▸ YOUR ASSIGNMENT: Where a line below contains "output", count it. Reply with the total only.

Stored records
____________________

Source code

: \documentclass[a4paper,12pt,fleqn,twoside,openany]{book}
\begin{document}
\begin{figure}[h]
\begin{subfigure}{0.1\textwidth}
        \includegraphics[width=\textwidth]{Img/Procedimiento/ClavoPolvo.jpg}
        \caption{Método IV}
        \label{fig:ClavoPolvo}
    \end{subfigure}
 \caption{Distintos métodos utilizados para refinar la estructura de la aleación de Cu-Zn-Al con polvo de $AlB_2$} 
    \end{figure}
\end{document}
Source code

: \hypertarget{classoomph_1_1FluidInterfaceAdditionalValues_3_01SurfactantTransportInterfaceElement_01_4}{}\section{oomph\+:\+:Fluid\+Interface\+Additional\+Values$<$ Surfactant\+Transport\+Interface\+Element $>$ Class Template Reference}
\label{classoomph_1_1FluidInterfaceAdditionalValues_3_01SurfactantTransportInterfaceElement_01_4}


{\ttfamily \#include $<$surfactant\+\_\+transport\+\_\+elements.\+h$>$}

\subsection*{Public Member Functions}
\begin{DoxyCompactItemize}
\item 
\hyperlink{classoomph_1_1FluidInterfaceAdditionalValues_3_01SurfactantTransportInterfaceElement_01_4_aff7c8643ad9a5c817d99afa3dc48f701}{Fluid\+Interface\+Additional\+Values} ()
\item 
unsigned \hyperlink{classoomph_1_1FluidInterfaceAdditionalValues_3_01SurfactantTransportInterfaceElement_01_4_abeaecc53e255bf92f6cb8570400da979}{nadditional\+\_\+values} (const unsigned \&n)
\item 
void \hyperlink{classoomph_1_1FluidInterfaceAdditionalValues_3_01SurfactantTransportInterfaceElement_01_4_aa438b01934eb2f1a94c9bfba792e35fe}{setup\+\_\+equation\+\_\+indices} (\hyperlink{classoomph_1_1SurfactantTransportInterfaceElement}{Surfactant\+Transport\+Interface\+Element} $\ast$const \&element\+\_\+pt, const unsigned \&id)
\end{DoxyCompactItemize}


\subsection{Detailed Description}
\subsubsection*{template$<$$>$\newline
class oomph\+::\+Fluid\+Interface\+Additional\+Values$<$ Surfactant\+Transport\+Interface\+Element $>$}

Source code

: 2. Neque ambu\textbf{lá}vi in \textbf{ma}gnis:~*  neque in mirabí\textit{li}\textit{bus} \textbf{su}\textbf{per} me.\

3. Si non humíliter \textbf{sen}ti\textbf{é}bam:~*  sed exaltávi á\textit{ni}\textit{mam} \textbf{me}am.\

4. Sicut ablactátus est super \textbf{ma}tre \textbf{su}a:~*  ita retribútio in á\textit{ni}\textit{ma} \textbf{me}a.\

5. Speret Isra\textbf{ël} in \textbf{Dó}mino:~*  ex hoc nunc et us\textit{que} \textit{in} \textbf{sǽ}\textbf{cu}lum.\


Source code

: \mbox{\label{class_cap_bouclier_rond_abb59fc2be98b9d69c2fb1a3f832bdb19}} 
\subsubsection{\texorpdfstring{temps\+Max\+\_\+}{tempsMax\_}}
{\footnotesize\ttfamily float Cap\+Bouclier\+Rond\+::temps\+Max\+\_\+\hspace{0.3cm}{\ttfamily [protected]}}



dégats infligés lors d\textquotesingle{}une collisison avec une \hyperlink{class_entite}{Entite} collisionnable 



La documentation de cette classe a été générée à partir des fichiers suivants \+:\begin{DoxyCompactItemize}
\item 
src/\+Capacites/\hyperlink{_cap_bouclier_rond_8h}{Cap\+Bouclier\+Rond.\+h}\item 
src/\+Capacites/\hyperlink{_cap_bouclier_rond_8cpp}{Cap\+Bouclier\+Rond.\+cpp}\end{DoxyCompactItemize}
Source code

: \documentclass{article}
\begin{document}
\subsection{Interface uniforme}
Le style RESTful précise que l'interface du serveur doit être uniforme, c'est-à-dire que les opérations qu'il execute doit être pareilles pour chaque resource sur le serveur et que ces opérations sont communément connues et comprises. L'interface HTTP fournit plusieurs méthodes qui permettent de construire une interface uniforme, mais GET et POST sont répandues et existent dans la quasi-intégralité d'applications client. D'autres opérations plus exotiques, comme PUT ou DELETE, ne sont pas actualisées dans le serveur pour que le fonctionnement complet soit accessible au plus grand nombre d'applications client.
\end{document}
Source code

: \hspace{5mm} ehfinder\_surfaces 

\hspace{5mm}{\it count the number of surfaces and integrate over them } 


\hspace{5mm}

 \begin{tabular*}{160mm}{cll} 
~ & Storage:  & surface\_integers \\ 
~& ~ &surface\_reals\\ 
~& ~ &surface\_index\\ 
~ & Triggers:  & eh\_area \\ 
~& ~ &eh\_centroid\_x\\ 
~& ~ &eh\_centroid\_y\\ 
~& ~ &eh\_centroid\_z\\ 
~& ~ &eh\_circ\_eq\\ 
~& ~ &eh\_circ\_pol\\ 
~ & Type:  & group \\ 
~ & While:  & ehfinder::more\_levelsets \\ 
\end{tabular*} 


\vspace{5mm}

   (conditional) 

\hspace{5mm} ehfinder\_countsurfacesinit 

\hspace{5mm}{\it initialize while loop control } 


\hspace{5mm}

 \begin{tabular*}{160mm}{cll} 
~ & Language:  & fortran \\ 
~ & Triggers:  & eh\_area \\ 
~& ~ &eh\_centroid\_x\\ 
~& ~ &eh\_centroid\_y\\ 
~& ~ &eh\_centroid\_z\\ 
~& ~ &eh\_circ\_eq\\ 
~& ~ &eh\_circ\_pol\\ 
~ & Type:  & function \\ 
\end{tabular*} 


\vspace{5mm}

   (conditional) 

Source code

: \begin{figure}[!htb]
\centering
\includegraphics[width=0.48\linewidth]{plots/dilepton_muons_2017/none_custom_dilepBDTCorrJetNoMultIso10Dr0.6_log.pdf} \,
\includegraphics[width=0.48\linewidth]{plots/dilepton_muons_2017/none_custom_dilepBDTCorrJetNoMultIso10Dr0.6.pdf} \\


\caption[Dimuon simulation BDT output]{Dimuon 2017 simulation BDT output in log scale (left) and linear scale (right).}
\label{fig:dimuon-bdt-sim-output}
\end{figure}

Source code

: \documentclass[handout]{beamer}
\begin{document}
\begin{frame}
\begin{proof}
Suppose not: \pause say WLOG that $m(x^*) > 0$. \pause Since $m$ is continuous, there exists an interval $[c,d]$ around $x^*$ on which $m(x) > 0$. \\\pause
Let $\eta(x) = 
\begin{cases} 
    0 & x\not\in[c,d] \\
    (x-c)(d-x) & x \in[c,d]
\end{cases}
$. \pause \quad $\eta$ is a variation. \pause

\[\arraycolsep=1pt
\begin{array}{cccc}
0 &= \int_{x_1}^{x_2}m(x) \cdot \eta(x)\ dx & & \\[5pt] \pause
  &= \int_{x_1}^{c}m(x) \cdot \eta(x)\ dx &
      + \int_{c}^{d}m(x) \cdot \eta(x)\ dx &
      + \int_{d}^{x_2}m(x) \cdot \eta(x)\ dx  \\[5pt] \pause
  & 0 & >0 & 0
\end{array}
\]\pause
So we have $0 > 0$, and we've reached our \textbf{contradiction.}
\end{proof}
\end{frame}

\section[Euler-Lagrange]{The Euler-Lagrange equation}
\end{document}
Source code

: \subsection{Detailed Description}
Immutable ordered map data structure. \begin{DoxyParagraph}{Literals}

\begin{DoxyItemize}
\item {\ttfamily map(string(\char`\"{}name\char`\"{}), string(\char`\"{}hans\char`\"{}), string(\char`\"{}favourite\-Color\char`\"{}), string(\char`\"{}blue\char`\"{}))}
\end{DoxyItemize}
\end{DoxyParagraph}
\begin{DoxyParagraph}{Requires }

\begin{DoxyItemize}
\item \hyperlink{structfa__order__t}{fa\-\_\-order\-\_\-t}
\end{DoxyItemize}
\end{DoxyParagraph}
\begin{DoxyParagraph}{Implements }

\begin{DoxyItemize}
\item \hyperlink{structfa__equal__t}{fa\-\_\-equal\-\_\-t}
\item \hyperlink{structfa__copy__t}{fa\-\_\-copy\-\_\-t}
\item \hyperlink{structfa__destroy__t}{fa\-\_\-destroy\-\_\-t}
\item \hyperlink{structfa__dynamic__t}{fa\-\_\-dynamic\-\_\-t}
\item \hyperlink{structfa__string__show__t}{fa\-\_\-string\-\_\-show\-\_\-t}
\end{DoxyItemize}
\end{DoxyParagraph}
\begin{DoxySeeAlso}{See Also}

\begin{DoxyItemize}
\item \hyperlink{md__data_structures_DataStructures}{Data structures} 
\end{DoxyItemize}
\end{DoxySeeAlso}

____________________

▸ EXPECTED ANSWER: 2